|
Wątek:
|
Kogis
|
Autor:
|
Czytelnik IP 89.77.0.*
|
Data wysłania:
|
2013-08-04 01:11
|
Temat:
|
Kogis Czaplinek
|
Treść:
|
Zadziwiający post, przeczytałam w maju tutaj - a wcześniej w kilu innych miejscach. Mimo dramatycznego tonu i wylewnej wypowiedzi, mocno prawdopodobnej bo nic tak nie uprawdopodabnia krzywdy dziecka jak rozpacz rodzica - poszperałam głębiej, zadzwoniłam do kuratorium itd., itp... i wysłałam dziecko do Czaplinka, na fotofanatyka.
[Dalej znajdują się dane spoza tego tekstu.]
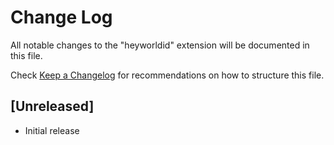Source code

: # Change Log

All notable changes to the "heyworldid" extension will be documented in this file.

Check [Keep a Changelog](http://keepachangelog.com/) for recommendations on how to structure this file.

## [Unreleased]

- Initial release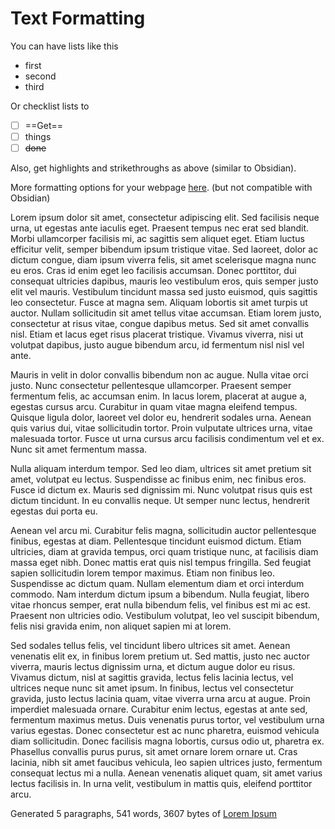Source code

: # Text Formatting 

You can have lists like this

- first
- second
- third

Or checklist lists to

- [ ] ==Get==
- [ ] things
- [ ] ~~done~~

Also, get highlights and strikethroughs as above (similar to Obsidian).


More formatting options for your webpage [here](https://squidfunk.github.io/mkdocs-material/reference/formatting/#highlighting-changes). (but not compatible with Obsidian)

Lorem ipsum dolor sit amet, consectetur adipiscing elit. Sed facilisis neque urna, ut egestas ante iaculis eget. Praesent tempus nec erat sed blandit. Morbi ullamcorper facilisis mi, ac sagittis sem aliquet eget. Etiam luctus efficitur velit, semper bibendum ipsum tristique vitae. Sed laoreet, dolor ac dictum congue, diam ipsum viverra felis, sit amet scelerisque magna nunc eu eros. Cras id enim eget leo facilisis accumsan. Donec porttitor, dui consequat ultricies dapibus, mauris leo vestibulum eros, quis semper justo elit vel mauris. Vestibulum tincidunt massa sed justo euismod, quis sagittis leo consectetur. Fusce at magna sem. Aliquam lobortis sit amet turpis ut auctor. Nullam sollicitudin sit amet tellus vitae accumsan. Etiam lorem justo, consectetur at risus vitae, congue dapibus metus. Sed sit amet convallis nisl. Etiam et lacus eget risus placerat tristique. Vivamus viverra, nisi ut volutpat dapibus, justo augue bibendum arcu, id fermentum nisl nisl vel ante.

Mauris in velit in dolor convallis bibendum non ac augue. Nulla vitae orci justo. Nunc consectetur pellentesque ullamcorper. Praesent semper fermentum felis, ac accumsan enim. In lacus lorem, placerat at augue a, egestas cursus arcu. Curabitur in quam vitae magna eleifend tempus. Quisque ligula dolor, laoreet vel dolor eu, hendrerit sodales urna. Aenean quis varius dui, vitae sollicitudin tortor. Proin vulputate ultrices urna, vitae malesuada tortor. Fusce ut urna cursus arcu facilisis condimentum vel et ex. Nunc sit amet fermentum massa.

Nulla aliquam interdum tempor. Sed leo diam, ultrices sit amet pretium sit amet, volutpat eu lectus. Suspendisse ac finibus enim, nec finibus eros. Fusce id dictum ex. Mauris sed dignissim mi. Nunc volutpat risus quis est dictum tincidunt. In eu convallis neque. Ut semper nunc lectus, hendrerit egestas dui porta eu.

Aenean vel arcu mi. Curabitur felis magna, sollicitudin auctor pellentesque finibus, egestas at diam. Pellentesque tincidunt euismod dictum. Etiam ultricies, diam at gravida tempus, orci quam tristique nunc, at facilisis diam massa eget nibh. Donec mattis erat quis nisl tempus fringilla. Sed feugiat sapien sollicitudin lorem tempor maximus. Etiam non finibus leo. Suspendisse ac dictum quam. Nullam elementum diam et orci interdum commodo. Nam interdum dictum ipsum a bibendum. Nulla feugiat, libero vitae rhoncus semper, erat nulla bibendum felis, vel finibus est mi ac est. Praesent non ultricies odio. Vestibulum volutpat, leo vel suscipit bibendum, felis nisi gravida enim, non aliquet sapien mi at lorem.

Sed sodales tellus felis, vel tincidunt libero ultrices sit amet. Aenean venenatis elit ex, in finibus lorem pretium ut. Sed mattis, justo nec auctor viverra, mauris lectus dignissim urna, et dictum augue dolor eu risus. Vivamus dictum, nisl at sagittis gravida, lectus felis lacinia lectus, vel ultrices neque nunc sit amet ipsum. In finibus, lectus vel consectetur gravida, justo lectus lacinia quam, vitae viverra urna arcu at augue. Proin imperdiet malesuada ornare. Curabitur enim lectus, egestas at ante sed, fermentum maximus metus. Duis venenatis purus tortor, vel vestibulum urna varius egestas. Donec consectetur est ac nunc pharetra, euismod vehicula diam sollicitudin. Donec facilisis magna lobortis, cursus odio ut, pharetra ex. Phasellus convallis purus purus, sit amet ornare lorem ornare ut. Cras lacinia, nibh sit amet faucibus vehicula, leo sapien ultrices justo, fermentum consequat lectus mi a nulla. Aenean venenatis aliquet quam, sit amet varius lectus facilisis in. In urna velit, vestibulum in mattis quis, eleifend porttitor arcu.

Generated 5 paragraphs, 541 words, 3607 bytes of [Lorem Ipsum](https://www.lipsum.com/ "Lorem Ipsum")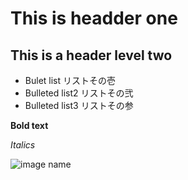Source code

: # This is headder one

## This is a header level two

* Bulet list リストその壱
* Bulleted list2 リストその弐
* Bulleted list3 リストその参

__Bold text__

_Italics_

![image name](https://www.google.co.jp/logos/doodles/2013/selma-lagerlofs-155th-birthday-5805043437535232-hp.jpg)
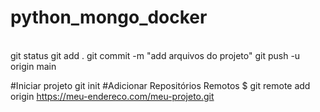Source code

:# python_mongo_docker
<br>
git status
git add .
git commit -m "add arquivos do projeto"
git push -u origin main

#Iniciar projeto
git init
#Adicionar Repositórios Remotos
$ git remote add origin https://meu-endereco.com/meu-projeto.git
Wady? warunki mieszkalne, poniżej wszelkich gwiazdek, dziecko przyjechało pachnąc stęchlizną i z niedomytymi stopami ;) Do tego, mało zróżnicowane, niewykwintne posiłki. Zadbano jednak o dietę szczególną na dzieci jej wymagającej. Zalety? Absolutnie genialna kadra. Miła, zaangażowana, żadnego siedzenia na kocyku, papierosków i humorów. 4 opiekunów ogólnych, wychowawcy od zajęć tematycznych, pani kierownik - tyle wymieniło mi dziecko. Pan od zajęć fotograficznych i był specjalistą praktykiem, i miał podejście do dzieciarni - naprawdę przekazywał wiedzę. Dzieciaki miały zajętą i zorganizowaną niemal każdą minutę. Nawiązały przyjaźnie i znajomości, nie miały bowiem czasu i okazji na mobbing, nudę, dokuczanie sobie. Trudno mi uwierzyć w bieganie samopas przez dzieci na obozie w Czaplinku - nie mówię, że nie mogło tak być podczas pobytu dzieci Autorki; kto wie, może trafił się zły personel i należy dziękować losowi, że nie doszło do tragedii. Z relacji mojego dziecka, zdawanych telefonicznie codziennie, wynika całkowicie inna historia jednak. Z drugiej strony, może po prostu należało się zastanowić, czy 6, 7-latek dojrzał do wyjazdu oraz, co w tym przypadku ważniejsze jak sądzę, czy rodzic 6-, 7-latka dojrzał do przekazania takiego malucha pod opiekę obcym ludziom?